The Bible is a book of single days--not all of them rolled up together and put before us as eternity, but individual days, written one at a time, exactly as we live them. Its stories have not happened in a hazy, non-specific past, but with detailed what, who, where, and when, just like ours.

I did not know this morning when I got up whether this day would be significant in the story of my life or whether my choices would be life-altering for somebody else. But I do know where the day came from--
 This is the day the Lord has made--Psalm 118:26
 and what I am supposed to do with it.
Teach us to number our days--Psalm 90:12

This is the day I am to use my free will to choose Christ.
This is the day I am to consecrate to God.
This is the day I decide to be holy, one act, one word, one thought at a time.

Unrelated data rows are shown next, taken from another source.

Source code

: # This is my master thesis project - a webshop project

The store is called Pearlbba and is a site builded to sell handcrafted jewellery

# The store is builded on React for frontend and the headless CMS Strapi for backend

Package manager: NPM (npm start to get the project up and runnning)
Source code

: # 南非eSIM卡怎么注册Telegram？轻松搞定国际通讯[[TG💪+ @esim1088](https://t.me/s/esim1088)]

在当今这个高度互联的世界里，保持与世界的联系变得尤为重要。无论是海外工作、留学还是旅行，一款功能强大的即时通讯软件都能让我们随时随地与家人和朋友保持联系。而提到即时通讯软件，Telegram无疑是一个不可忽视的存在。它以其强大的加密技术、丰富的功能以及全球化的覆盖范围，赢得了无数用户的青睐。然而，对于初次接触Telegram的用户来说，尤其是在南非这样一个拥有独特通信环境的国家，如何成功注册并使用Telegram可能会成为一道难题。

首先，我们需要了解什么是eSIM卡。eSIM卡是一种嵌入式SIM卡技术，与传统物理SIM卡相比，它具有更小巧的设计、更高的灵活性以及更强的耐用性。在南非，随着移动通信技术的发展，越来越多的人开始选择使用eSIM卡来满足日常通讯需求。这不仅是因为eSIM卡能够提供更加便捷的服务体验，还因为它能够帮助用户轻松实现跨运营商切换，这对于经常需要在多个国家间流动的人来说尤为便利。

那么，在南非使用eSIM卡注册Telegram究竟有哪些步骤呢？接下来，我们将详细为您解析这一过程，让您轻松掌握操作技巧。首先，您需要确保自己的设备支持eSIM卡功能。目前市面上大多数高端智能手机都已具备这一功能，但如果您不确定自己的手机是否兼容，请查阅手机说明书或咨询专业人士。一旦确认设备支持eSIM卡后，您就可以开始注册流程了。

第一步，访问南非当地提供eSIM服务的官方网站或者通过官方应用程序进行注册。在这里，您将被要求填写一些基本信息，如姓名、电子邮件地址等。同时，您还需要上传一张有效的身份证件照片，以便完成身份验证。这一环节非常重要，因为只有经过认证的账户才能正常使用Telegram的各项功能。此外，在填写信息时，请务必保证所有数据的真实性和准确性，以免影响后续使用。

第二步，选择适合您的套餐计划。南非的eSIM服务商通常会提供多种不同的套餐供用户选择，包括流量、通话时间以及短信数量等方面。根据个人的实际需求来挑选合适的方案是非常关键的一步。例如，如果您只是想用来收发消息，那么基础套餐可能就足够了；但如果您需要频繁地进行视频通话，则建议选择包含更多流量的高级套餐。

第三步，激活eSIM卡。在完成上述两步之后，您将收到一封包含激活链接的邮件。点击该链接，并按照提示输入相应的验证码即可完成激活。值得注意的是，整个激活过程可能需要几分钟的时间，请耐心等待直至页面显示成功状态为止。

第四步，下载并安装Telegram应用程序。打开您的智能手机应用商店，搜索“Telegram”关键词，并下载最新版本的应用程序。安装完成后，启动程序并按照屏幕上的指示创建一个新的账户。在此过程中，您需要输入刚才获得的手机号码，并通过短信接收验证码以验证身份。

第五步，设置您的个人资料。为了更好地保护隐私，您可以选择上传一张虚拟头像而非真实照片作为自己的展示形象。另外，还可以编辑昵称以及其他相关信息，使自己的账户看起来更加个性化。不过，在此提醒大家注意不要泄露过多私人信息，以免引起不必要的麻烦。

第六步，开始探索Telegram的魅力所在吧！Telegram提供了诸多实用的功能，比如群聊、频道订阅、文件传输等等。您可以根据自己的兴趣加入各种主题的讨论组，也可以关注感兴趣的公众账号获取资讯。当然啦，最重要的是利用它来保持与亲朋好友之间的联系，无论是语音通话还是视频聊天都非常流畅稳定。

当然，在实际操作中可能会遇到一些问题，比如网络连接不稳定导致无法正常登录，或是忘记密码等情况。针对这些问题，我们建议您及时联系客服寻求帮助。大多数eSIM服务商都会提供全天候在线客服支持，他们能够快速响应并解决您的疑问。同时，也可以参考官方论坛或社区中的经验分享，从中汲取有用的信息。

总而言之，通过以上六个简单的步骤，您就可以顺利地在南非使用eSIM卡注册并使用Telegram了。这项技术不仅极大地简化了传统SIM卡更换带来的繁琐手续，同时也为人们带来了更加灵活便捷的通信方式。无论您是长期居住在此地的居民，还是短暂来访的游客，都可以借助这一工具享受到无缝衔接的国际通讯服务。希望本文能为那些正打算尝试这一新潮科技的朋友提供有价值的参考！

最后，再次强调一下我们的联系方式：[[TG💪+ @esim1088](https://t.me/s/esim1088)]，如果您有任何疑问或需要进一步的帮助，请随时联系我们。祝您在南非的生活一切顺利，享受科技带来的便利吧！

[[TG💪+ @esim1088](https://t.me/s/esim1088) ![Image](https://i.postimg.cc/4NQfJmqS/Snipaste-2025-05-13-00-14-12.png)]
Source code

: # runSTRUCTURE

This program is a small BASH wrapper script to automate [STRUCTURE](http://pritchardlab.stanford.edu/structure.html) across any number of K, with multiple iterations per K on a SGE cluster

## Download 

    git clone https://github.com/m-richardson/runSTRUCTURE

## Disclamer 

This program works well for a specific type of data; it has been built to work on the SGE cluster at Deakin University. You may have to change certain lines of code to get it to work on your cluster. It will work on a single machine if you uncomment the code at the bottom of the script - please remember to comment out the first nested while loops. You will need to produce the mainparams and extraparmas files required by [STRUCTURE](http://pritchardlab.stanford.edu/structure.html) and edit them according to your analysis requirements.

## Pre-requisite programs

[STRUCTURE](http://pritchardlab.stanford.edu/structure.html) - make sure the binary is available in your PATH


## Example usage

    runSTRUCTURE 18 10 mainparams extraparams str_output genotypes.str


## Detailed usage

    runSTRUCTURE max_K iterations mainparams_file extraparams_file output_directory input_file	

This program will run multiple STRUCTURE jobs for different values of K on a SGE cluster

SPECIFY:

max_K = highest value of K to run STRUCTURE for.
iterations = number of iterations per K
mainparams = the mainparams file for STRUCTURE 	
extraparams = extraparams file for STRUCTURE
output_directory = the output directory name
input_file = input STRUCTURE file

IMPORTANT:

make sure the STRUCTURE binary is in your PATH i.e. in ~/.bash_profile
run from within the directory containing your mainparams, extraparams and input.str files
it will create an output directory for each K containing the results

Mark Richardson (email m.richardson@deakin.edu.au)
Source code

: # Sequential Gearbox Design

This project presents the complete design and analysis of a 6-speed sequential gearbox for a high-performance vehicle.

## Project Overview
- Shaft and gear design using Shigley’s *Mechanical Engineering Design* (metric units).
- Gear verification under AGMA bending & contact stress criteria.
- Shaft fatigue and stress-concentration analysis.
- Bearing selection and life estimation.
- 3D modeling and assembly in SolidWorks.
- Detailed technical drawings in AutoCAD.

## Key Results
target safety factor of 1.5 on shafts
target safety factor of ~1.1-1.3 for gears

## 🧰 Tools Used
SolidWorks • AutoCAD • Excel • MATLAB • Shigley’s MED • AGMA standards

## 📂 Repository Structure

This day. This day. This very day.

Saturday, September 7, 2013

Swatting the Gnats

Photo: mudpreacher.org
We all stumble in many ways...--James 3:2
That's for sure.

Temptations surround us all. And some of them are pretty obvious. Ten Commandment stuff.
Lying, cheating, stealing, wanting what is not ours, hating....we know them, and we know they end in sin.
But reading and studying the Bible?
Stumbling over the Word of God?
Are you kidding?

No, actually.
Even deep, careful study of the Bible has its snares.
We miss the mark when we revere the words more than their Author.
You strain out a gnat, but swallow a camel.--Matthew 23:24

We pick, and poke, memorize and philosophize, the words themselves. But where is God in all of that?
The Lord says, These people come near to me with their mouth and honor me with their lips, but their hearts are far from Me.--Isaiah 29:13

There is a heart to the Word of God, a heart we must wear before one memorized verse will have any effect at all.
God gave us His Word not to first to memorize it or pick it apart in study, but so that we can know, believe, and follow Him.
We have to know God, not just His Words.
Gnats, after all, hover because something attractive has called them. They do not bring anything of value at all.
The words of the Word of God are small, too, and serve as indicators, as warnings, as signs, of a much greater Presence.
The power does not belong to them, but they point to it. 
Look beyond them, or they will trip you up.

Wednesday, May 29, 2013

Round and Round We Go

Photo:xeniagreekmuslimah.wordpress.com
Oh, those Israelites.
Round and round in the same circle.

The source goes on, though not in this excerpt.